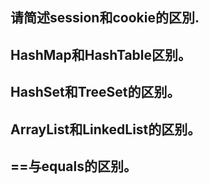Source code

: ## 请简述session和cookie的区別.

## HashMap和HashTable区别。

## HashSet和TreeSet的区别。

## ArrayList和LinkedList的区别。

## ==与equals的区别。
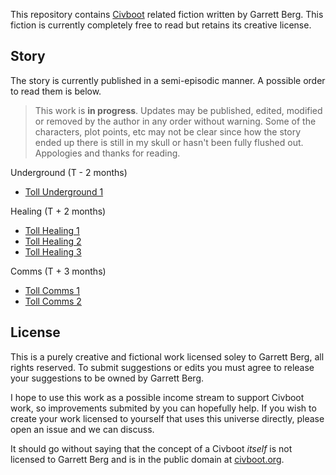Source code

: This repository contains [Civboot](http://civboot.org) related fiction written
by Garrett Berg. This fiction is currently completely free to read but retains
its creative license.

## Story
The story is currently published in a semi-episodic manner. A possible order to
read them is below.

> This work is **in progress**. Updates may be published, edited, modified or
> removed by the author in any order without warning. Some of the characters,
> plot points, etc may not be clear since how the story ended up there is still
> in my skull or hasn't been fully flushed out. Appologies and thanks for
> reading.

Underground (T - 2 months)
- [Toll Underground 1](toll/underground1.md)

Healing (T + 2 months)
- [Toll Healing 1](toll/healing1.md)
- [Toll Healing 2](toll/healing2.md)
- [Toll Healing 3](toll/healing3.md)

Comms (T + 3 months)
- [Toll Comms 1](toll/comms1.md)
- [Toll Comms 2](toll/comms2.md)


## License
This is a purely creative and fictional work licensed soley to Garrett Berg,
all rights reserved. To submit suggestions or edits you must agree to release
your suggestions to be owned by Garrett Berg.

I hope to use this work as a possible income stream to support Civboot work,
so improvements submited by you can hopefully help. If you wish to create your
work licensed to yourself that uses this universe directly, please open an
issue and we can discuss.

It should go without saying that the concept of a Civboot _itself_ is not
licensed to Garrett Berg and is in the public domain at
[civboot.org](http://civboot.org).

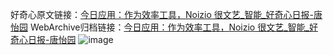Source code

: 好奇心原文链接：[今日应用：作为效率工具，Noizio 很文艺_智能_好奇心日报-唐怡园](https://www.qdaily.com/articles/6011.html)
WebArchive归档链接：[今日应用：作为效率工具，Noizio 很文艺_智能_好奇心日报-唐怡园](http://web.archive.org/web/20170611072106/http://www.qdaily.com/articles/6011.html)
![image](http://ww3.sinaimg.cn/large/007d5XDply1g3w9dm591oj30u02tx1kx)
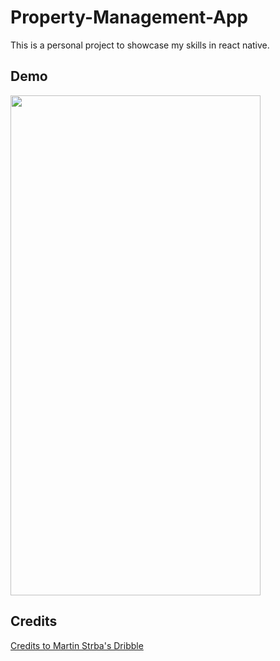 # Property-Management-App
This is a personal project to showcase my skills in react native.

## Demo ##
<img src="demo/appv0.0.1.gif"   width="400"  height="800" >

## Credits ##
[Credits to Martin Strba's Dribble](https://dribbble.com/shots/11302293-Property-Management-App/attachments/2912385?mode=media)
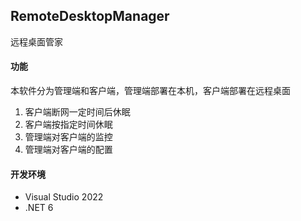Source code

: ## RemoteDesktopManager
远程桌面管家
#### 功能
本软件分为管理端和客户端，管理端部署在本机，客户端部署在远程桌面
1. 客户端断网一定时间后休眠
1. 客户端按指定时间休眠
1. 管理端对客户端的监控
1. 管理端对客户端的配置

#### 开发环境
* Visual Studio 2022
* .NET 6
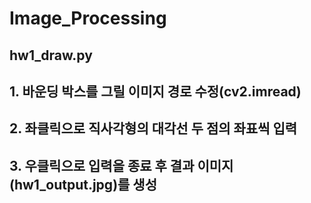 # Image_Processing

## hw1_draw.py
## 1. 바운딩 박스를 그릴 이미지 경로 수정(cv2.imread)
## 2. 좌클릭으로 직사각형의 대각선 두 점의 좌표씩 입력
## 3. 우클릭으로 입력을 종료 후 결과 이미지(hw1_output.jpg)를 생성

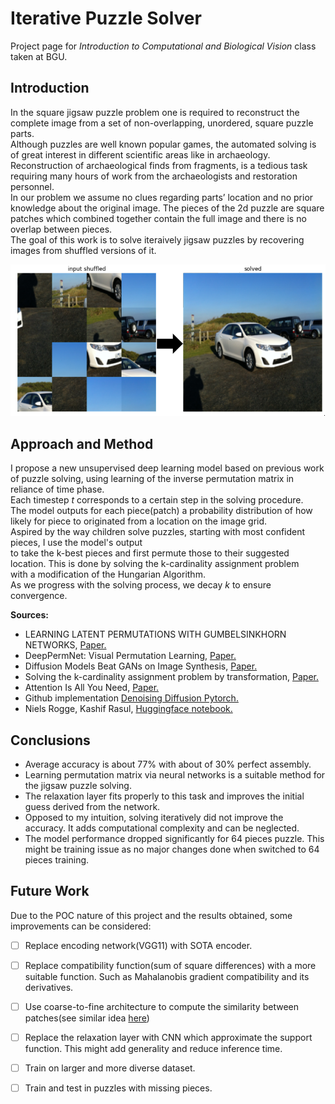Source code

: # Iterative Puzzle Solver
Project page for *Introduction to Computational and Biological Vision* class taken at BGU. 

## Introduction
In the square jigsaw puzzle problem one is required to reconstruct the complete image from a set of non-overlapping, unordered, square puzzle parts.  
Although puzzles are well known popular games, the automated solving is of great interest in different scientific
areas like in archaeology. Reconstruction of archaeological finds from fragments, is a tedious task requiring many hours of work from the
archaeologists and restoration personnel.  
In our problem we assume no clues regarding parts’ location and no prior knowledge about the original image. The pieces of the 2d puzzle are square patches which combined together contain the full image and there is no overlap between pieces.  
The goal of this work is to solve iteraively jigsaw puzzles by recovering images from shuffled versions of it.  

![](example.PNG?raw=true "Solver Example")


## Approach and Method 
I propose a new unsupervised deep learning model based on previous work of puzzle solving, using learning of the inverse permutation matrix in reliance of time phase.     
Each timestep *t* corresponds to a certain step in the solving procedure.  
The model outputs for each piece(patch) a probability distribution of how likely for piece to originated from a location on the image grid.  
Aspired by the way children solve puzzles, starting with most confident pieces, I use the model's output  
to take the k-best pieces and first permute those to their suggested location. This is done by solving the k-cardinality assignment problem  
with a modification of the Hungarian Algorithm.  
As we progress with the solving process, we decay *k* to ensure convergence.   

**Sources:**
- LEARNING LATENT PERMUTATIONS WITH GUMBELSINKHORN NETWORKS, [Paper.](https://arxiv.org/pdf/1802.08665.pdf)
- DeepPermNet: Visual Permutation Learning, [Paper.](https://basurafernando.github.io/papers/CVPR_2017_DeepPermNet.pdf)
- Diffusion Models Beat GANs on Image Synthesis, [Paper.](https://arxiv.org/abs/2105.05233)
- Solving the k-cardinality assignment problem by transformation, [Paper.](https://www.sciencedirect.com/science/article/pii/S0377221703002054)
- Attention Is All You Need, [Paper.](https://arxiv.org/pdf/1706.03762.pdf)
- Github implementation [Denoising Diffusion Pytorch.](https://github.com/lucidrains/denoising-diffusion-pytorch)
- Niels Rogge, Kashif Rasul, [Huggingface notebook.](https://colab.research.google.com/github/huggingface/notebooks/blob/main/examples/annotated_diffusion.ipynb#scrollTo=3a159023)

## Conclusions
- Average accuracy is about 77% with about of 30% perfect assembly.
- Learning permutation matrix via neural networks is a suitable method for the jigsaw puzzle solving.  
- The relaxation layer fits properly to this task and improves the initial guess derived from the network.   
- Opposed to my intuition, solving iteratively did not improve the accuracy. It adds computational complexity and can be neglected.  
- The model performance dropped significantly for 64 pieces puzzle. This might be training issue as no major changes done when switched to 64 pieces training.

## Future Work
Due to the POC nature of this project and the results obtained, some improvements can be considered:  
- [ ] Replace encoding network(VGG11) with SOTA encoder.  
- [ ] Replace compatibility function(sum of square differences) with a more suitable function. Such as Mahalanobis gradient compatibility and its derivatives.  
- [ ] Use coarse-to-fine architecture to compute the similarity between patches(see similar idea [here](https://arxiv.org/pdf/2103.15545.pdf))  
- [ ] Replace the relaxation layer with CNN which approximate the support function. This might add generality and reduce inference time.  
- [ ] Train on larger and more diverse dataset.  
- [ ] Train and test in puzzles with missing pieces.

......

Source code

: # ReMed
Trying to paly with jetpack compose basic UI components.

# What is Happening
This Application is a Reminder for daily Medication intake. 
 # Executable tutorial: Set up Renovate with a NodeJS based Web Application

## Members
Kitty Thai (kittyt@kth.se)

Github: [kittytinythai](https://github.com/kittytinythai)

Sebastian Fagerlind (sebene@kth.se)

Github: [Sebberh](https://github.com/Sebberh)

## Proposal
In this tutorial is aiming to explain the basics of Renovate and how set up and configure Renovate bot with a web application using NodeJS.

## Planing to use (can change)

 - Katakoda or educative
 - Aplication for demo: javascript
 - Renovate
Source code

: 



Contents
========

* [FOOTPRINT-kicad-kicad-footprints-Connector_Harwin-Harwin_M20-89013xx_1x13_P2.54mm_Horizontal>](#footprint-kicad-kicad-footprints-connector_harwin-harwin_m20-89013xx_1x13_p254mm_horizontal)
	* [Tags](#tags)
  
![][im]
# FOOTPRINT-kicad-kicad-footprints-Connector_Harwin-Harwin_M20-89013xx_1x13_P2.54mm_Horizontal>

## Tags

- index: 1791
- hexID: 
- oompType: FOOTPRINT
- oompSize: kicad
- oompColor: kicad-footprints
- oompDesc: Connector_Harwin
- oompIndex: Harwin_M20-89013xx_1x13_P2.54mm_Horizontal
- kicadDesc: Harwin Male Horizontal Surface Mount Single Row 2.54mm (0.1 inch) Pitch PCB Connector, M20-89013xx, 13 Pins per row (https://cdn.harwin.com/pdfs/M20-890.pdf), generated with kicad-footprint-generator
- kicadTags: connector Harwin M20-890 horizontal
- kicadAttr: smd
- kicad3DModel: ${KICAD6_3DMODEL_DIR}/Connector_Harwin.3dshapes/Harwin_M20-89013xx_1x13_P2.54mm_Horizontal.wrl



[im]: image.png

......

Exercise description> Look through the records and copy down every line that holds "qdaily".

The answer>
: 好奇心原文链接：[今日应用：作为效率工具，Noizio 很文艺_智能_好奇心日报-唐怡园](https://www.qdaily.com/articles/6011.html)
WebArchive归档链接：[今日应用：作为效率工具，Noizio 很文艺_智能_好奇心日报-唐怡园](http://web.archive.org/web/20170611072106/http://www.qdaily.com/articles/6011.html)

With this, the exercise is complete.